Make Your Political Voice Heard: Annotation Nation

Annotation Nation

Here is another example of the “long arm of the CLMOOC” — Terry Elliott and Joe Dillon are launching an impromptu Pop-Up Make Cycle this week that invites everyone and anyone to join in the annotation of political pieces about the volatile and unpredictable American presidential race. Joe and Terry are selecting some articles to mark up, but you and I can share out our own pieces, too, and invite others to annotate along with us.

For example, I have been tinkering with this one about the role of Independent voters, via Medium. This link will bring you to the annotation overlay.

How will the crowd-annotation work? Many of us have been playing with the Hypothesis add-on tool for some time, and we find it has a lot of value for crowd-sourced annotation (along with some drawbacks around visibility). It allows you to layer on comments and media into the margins of the article. Whole conversations can unfold as another layer on the web.
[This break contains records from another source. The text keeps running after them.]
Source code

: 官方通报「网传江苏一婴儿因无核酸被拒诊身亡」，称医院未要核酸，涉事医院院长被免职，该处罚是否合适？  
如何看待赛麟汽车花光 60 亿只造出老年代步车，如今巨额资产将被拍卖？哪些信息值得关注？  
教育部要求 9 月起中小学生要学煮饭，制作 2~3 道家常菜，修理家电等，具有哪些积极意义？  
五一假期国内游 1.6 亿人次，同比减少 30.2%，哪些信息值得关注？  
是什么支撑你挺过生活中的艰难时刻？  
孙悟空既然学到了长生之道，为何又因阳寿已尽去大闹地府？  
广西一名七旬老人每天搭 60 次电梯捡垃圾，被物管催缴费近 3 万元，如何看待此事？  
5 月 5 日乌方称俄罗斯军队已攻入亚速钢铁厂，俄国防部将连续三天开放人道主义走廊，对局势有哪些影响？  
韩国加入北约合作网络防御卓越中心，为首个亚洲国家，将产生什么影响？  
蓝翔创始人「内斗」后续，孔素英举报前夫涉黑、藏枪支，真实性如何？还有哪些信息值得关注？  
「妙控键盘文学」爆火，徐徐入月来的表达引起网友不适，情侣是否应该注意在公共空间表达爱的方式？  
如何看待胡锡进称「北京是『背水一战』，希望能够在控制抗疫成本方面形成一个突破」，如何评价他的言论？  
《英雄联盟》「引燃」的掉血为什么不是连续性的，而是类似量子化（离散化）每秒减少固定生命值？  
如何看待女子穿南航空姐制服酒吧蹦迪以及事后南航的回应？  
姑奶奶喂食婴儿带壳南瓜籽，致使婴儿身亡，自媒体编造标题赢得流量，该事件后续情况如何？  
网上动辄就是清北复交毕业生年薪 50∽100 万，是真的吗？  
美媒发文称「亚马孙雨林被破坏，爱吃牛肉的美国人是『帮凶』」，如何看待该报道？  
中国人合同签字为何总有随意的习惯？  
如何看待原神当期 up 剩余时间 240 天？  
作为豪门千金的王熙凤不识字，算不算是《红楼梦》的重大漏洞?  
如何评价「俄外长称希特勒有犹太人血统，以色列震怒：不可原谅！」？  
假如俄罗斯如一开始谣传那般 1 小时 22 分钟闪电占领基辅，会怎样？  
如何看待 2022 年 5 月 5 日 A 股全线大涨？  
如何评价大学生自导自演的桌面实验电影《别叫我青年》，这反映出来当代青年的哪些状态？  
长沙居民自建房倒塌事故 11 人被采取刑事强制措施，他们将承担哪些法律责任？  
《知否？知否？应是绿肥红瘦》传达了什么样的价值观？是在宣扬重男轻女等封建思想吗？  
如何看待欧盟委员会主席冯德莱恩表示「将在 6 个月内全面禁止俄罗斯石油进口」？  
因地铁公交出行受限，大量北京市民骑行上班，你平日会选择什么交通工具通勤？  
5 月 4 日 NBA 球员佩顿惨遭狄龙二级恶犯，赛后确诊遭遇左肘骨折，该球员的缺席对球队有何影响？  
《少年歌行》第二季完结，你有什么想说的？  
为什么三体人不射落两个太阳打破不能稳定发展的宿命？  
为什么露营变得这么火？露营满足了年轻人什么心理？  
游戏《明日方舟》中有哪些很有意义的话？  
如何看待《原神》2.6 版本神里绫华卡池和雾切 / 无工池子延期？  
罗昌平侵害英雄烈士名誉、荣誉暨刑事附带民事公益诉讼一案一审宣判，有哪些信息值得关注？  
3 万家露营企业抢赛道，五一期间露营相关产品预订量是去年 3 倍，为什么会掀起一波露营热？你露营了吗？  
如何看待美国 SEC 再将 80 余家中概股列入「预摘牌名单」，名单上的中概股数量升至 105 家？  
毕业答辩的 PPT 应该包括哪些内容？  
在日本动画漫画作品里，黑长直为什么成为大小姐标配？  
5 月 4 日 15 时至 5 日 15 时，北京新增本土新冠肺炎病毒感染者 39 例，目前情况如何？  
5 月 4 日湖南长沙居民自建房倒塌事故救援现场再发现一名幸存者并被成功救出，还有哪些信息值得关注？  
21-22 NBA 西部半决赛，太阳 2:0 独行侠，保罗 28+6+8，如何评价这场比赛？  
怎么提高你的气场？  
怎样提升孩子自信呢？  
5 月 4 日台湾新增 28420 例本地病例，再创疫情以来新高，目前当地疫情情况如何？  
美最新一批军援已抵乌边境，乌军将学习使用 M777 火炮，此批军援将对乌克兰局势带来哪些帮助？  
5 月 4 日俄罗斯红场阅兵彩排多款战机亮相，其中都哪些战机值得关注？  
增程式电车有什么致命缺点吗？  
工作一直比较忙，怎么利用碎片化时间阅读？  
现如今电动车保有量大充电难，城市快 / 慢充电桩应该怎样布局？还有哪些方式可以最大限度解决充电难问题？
But there are other ways to annotate — you could write a blog post about something you have read and share the link; you could use the Diigo bookmarking site, which also allows you to crowd-annotate articles within the Diigo environment and kicks out a shared link; or you might just want to remix articles in your own fashion. If you know anything about CLMOOC, you know you do what speaks to your own interests.

Here is one example of Hypothesis and a shared annotated text.

Annotate This

Or, if folks use the “CLMOOC” tag in Hypothesis, we can view all of our shared annotations together in one stream. Check out what I mean.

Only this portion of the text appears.